When I got to Western Heights Middle School, I knew I had bitten off more than I could chew.

But it was too late to look back, or walk back, for that matter.

As I passed the Potomac Center, I saw a familiar truck coming the other way. My son's co-worker Zack was going to a job. I started this mantra in my head as I waved: "Turn back, Zack ... Turn back, Zack ... Turn back, Zack."

But Zack was not feeling me.

Zack didn't turn back.

Maugansville Road is a long straightaway Dale Earnhardt Jr. would like to see coming out of turn two.

But he's in a car. When you're on foot, it goes on forever.

What happened next was comical.

When I finally got to the four-way stop in Maugansville, a friend of my youngest son yelled, "Hey, Mr. Mulieri, you walking? Need a ride?"

I was less than a mile from home by then so I said, thanks, but I've made it this far.

Then about two blocks later, my regular bus driver from the County Commuter stops beside me as I'm walking. "You miss the bus?
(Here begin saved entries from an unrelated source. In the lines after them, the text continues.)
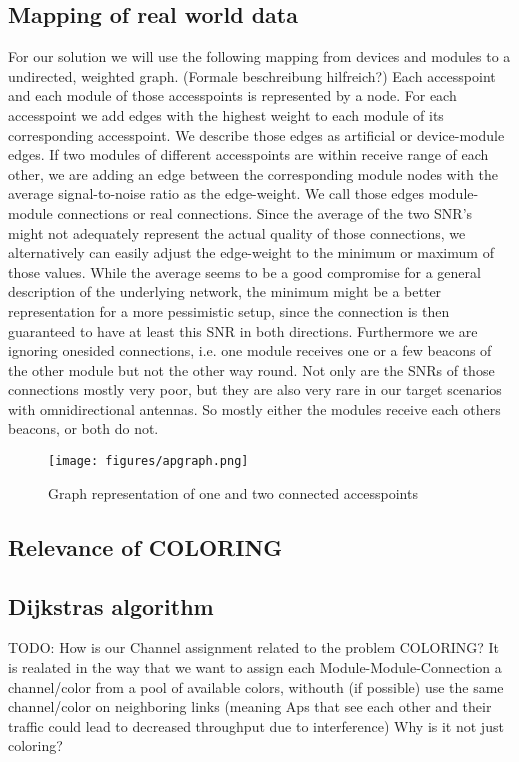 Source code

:    \subsection{Mapping of real world data}
    For our solution we will use the following mapping from devices and modules to a undirected, weighted graph. (Formale beschreibung hilfreich?)
    Each accesspoint and each module of those accesspoints is represented by a node.
    For each accesspoint we add edges with the highest weight to each module of its corresponding accesspoint. 
    We describe those edges as artificial or device-module edges.
    If two modules of different accesspoints are within receive range of each other, 
    we are adding an edge between the corresponding module nodes with the average signal-to-noise ratio as the edge-weight.
    We call those edges module-module connections or real connections.
    Since the average of the two SNR's might not adequately represent the actual quality of those connections,
    we alternatively can easily adjust the edge-weight to the minimum or maximum of those values.
    While the average seems to be a good compromise for a general description of the underlying network, the minimum might be a better representation for 
    a more pessimistic setup, since the connection is then guaranteed to have at least this SNR in both directions. 
    Furthermore we are ignoring onesided connections, i.e. one module receives one or a few beacons of the other module but not the other way round.
    Not only are the SNRs of those connections mostly very poor, but they are also very rare in our target scenarios with omnidirectional antennas.
    So mostly either the modules receive each others beacons, or both do not.
    \begin{figure}[t]
      \centering
      \texttt{[image: figures/apgraph.png]}
      \caption{Graph representation of one and two connected accesspoints}
      \label{fig:apgraph}
    \end{figure}
   \subsection{Relevance of COLORING}
   \subsection{Dijkstras algorithm}
   TODO: How is our Channel assignment related to the problem COLORING?
    It is realated in the way that we want to assign each Module-Module-Connection a channel/color from a pool of available colors, withouth (if possible) use the same channel/color on neighboring links (meaning Aps that see each other and their traffic could lead to decreased throughput due to interference)
    Why is it not just coloring?
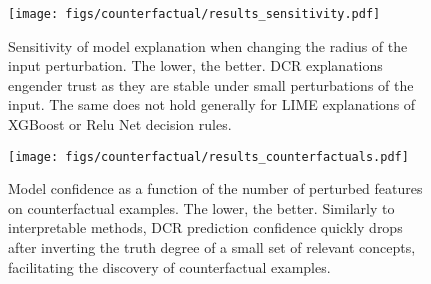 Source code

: \begin{figure}[t]
    \centering
    \texttt{[image: figs/counterfactual/results\_sensitivity.pdf]}
    \caption{Sensitivity of model explanation when changing the radius of the input perturbation. The lower, the better. DCR explanations engender trust as they are stable under small perturbations of the input. The same does not hold generally for LIME explanations of XGBoost or Relu Net decision rules.}
    \label{fig:sensitivity}
\end{figure}

\begin{figure}[t]
    \centering
    \texttt{[image: figs/counterfactual/results\_counterfactuals.pdf]}
    \caption{Model confidence as a function of the number of perturbed features on counterfactual examples. The lower, the better. Similarly to interpretable methods, DCR prediction confidence quickly drops after inverting the truth degree of a small set of relevant concepts, facilitating the discovery of counterfactual examples. }
    \label{fig:counterfactuals}
\end{figure}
You want a ride?"

Well, I told her I had decided to walk and thanks, but no thanks.

As I made the turn onto Showalter Road and approached the underpass to Interstate 81, my cell phone rang.

It was my wife.

"It's 6:30," she says, "you're not home."

"I'm walking," I said.

"From the bus stop?" she asked.

"No, from The Herald-Mail," I answered.

Silence.

Then, "Do you want me to come pick you up."

"No, I'm passing the airport. I'll be home in a few minutes."

By then, I was hurting.

As I walked into my home, I told my wife, "Stop me if I ever try to do anything like that again."

The walk took two hours and 15 minutes and I was out of gas.